Using both the visualization, and distribution data derived from R output, we observed potential sub-network graphs of interest. The highly-interconnected relationships of the CCND1-CCND2-IGF1R-CRK-MYC sub-network predicts that these could participate in ceRNA-functional co-regulation, which would integrate insulin hormone signaling (IGF1R) with key cellular proliferation components (MYC, Cyclins D1 and D2, CRK), well-known for their association with cellular proliferation and cancer (Fig. 3c). Under the ceRNA hypothesis, differential overexpression of any individual gene is predicted to result in decreased miRNA regulation of in-network genes. For example, increased expression of CyclinD2 hypothetically lowers miRNA regulation across the sub-network. Assuming this results in increased CyclinD1, D2 (promoting G1-S phase transition), c-Myc (transcription factor regulating proliferation-associated genes), and IGF1R (increased sensitivity and activation of insulin-like growth factor pathway signaling) protein, increased proliferation may result.
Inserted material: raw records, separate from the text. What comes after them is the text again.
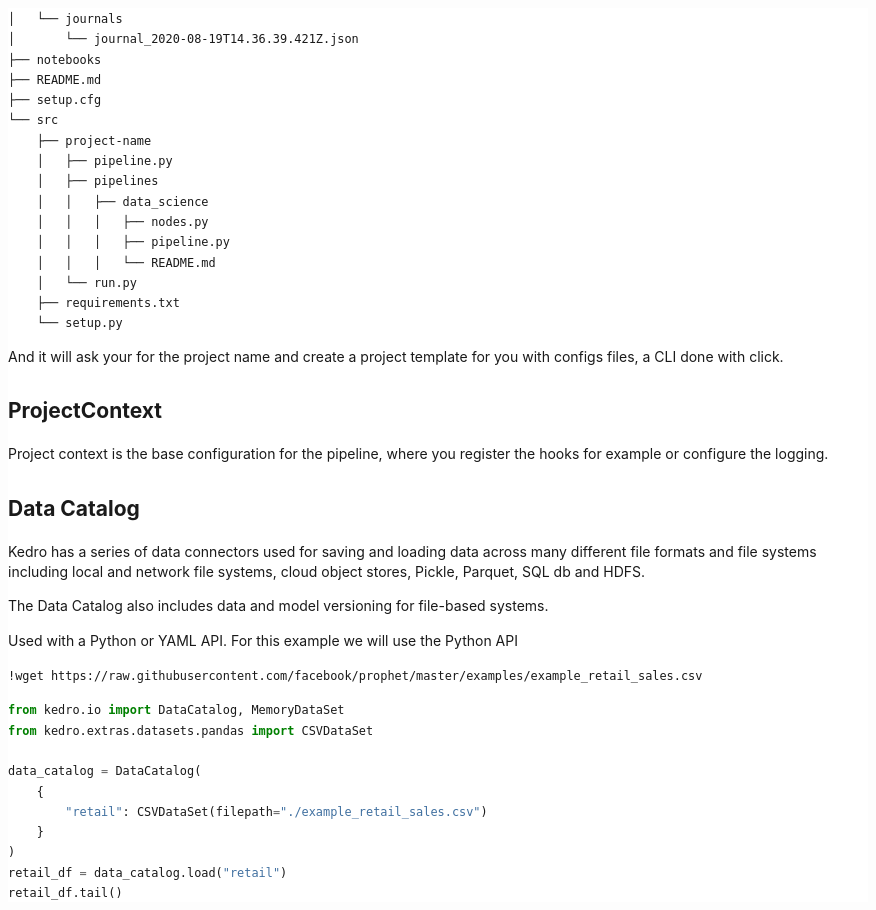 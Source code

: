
 ```
│   └── journals
│       └── journal_2020-08-19T14.36.39.421Z.json
├── notebooks
├── README.md
├── setup.cfg
└── src
    ├── project-name
    │   ├── pipeline.py
    │   ├── pipelines
    │   │   ├── data_science
    │   │   │   ├── nodes.py
    │   │   │   ├── pipeline.py
    │   │   │   └── README.md
    │   └── run.py
    ├── requirements.txt
    └── setup.py
```

And it will ask your for the project name and create a project template for you with configs files, a CLI done with click.

## ProjectContext
Project context is the base configuration for the pipeline, where you register the hooks for example or configure the logging.

## Data Catalog
Kedro has a series of data connectors used for saving and loading data across many different file formats and file systems including local and network file systems, cloud object stores, Pickle, Parquet, SQL db and HDFS.

The Data Catalog also includes data and model versioning for file-based systems.

Used with a Python or YAML API. For this example we will use the Python API

```bash
!wget https://raw.githubusercontent.com/facebook/prophet/master/examples/example_retail_sales.csv
```

```python
from kedro.io import DataCatalog, MemoryDataSet
from kedro.extras.datasets.pandas import CSVDataSet

data_catalog = DataCatalog(
    {
        "retail": CSVDataSet(filepath="./example_retail_sales.csv")
    }
)
retail_df = data_catalog.load("retail")
retail_df.tail()
```

<div>
<style scoped>
    .dataframe tbody tr th:only-of-type {
        vertical-align: middle;
    }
The genes are known to behave similarly in ER-positive breast tumors [34]. Altered expression resulting from the ceRNA mechanism is subject to feedback from regulatory pathways which may mitigate (or enhance) ceRNA effects, for example MYC overexpression appears to inhibit CCND1 and increase apoptotic potential in pancreatic cancer cells [35].
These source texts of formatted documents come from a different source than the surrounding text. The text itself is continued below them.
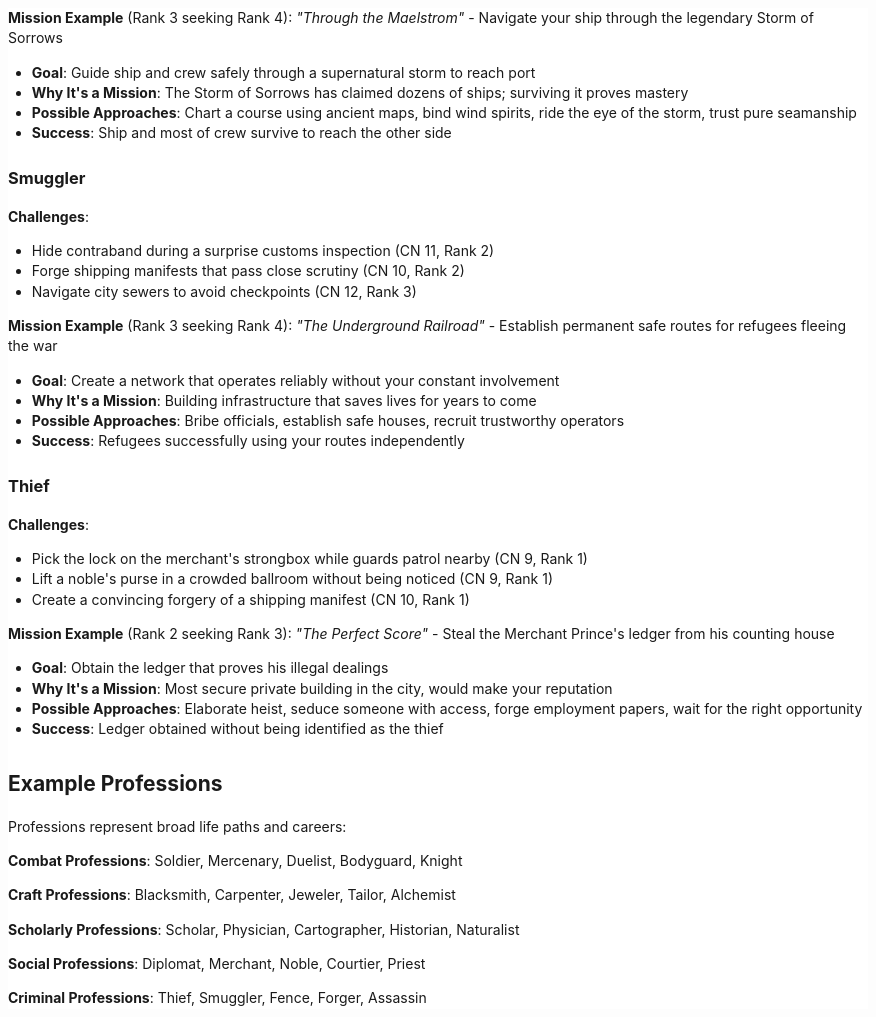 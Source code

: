 **Mission Example** (Rank 3 seeking Rank 4):
_"Through the Maelstrom"_ - Navigate your ship through the legendary Storm of Sorrows

- **Goal**: Guide ship and crew safely through a supernatural storm to reach port
- **Why It's a Mission**: The Storm of Sorrows has claimed dozens of ships; surviving it proves mastery
- **Possible Approaches**: Chart a course using ancient maps, bind wind spirits, ride the eye of the storm, trust pure seamanship
- **Success**: Ship and most of crew survive to reach the other side

### Smuggler

**Challenges**:

- Hide contraband during a surprise customs inspection (CN 11, Rank 2)
- Forge shipping manifests that pass close scrutiny (CN 10, Rank 2)
- Navigate city sewers to avoid checkpoints (CN 12, Rank 3)

**Mission Example** (Rank 3 seeking Rank 4):
_"The Underground Railroad"_ - Establish permanent safe routes for refugees fleeing the war

- **Goal**: Create a network that operates reliably without your constant involvement
- **Why It's a Mission**: Building infrastructure that saves lives for years to come
- **Possible Approaches**: Bribe officials, establish safe houses, recruit trustworthy operators
- **Success**: Refugees successfully using your routes independently

### Thief

**Challenges**:

- Pick the lock on the merchant's strongbox while guards patrol nearby (CN 9, Rank 1)
- Lift a noble's purse in a crowded ballroom without being noticed (CN 9, Rank 1)
- Create a convincing forgery of a shipping manifest (CN 10, Rank 1)

**Mission Example** (Rank 2 seeking Rank 3):
_"The Perfect Score"_ - Steal the Merchant Prince's ledger from his counting house

- **Goal**: Obtain the ledger that proves his illegal dealings
- **Why It's a Mission**: Most secure private building in the city, would make your reputation
- **Possible Approaches**: Elaborate heist, seduce someone with access, forge employment papers, wait for the right opportunity
- **Success**: Ledger obtained without being identified as the thief

## Example Professions

Professions represent broad life paths and careers:

**Combat Professions**: Soldier, Mercenary, Duelist, Bodyguard, Knight

**Craft Professions**: Blacksmith, Carpenter, Jeweler, Tailor, Alchemist

**Scholarly Professions**: Scholar, Physician, Cartographer, Historian, Naturalist

**Social Professions**: Diplomat, Merchant, Noble, Courtier, Priest

**Criminal Professions**: Thief, Smuggler, Fence, Forger, Assassin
These genes are the most highly-targeted genes in the network (Additional file 3: Figure S1). This may represent a generalizable feature of ceRNA-networks, and it will be interesting to test if the most highly targeted genes in any given network always have the highest number of shared, targeting miRNAs. The high network centrality of genes such as ACTG1, ACTB, AKT1, and CTNNB1 is also interesting in that they are not the most highly targeted genes. They include the two primary forms of actin, b-actin (ACTB) and g-actin (ACTG1) (Fig. 3d). AKT1 (beta-catenin) is a key member in Wnt signaling and adherens junction pathways, and AKT1 is an important kinase in focal adhesion, colorectal cancer, and many other pathways. It is unknown if such high network centrality has a biological or functional significance.

Limitations

  1. 1.

    Experimental validation is necessary to determine if the network exhibits ceRNA-function as predicted. Experimentally-validated miRNA–mRNA target interactions were used as input, however our model did not incorporate stoichiometric functions where target transcripts. Many transcripts including lncRNAs have multiple target sites for an individual miRNA gene. Further development will seek to incorporate and experimentally validate effects of multiple target sites. A preliminary model for such effects is provided. (Additional file 4: A Brief Model for ceRNA Effects Resulting from Differential Target-Site Availability.)

  2. 2.

    Expression levels of miRNA and mRNA transcripts have a significant effect on ceRNA function on the size of the co-regulatory effect on other transcripts. For example, if co-targeted transcripts are expressed at low levels, even relatively high fold-changes will not provide a significant co-regulatory ceRNA effects, and the opposite for highly-expressed transcripts. Additional weight factors will be adapted to model effects of relative transcript abundance.

  3. 3.

    ceRNA function is dependent upon additional regulatory contexts such as differential splicing affecting miRNA target sites, RISC functional modifications, and transcriptional regulation, ceRNA function could be overpowered or mitigated by regulatory inputs unaccounted for in this model.

  4. 4.

    Focus on specific pathways of interest introduces bias into the gene-set selected for this analysis. Our focus on intestinal epithelial permeability genes produces a bias toward related pathways. Other input bias may include over-representation of experimental results in the database. Further comparative, quantitative testing of input miRNA-target interaction sets and use of reference sets will be an important factor for describing and controlling for input-bias effects in the future.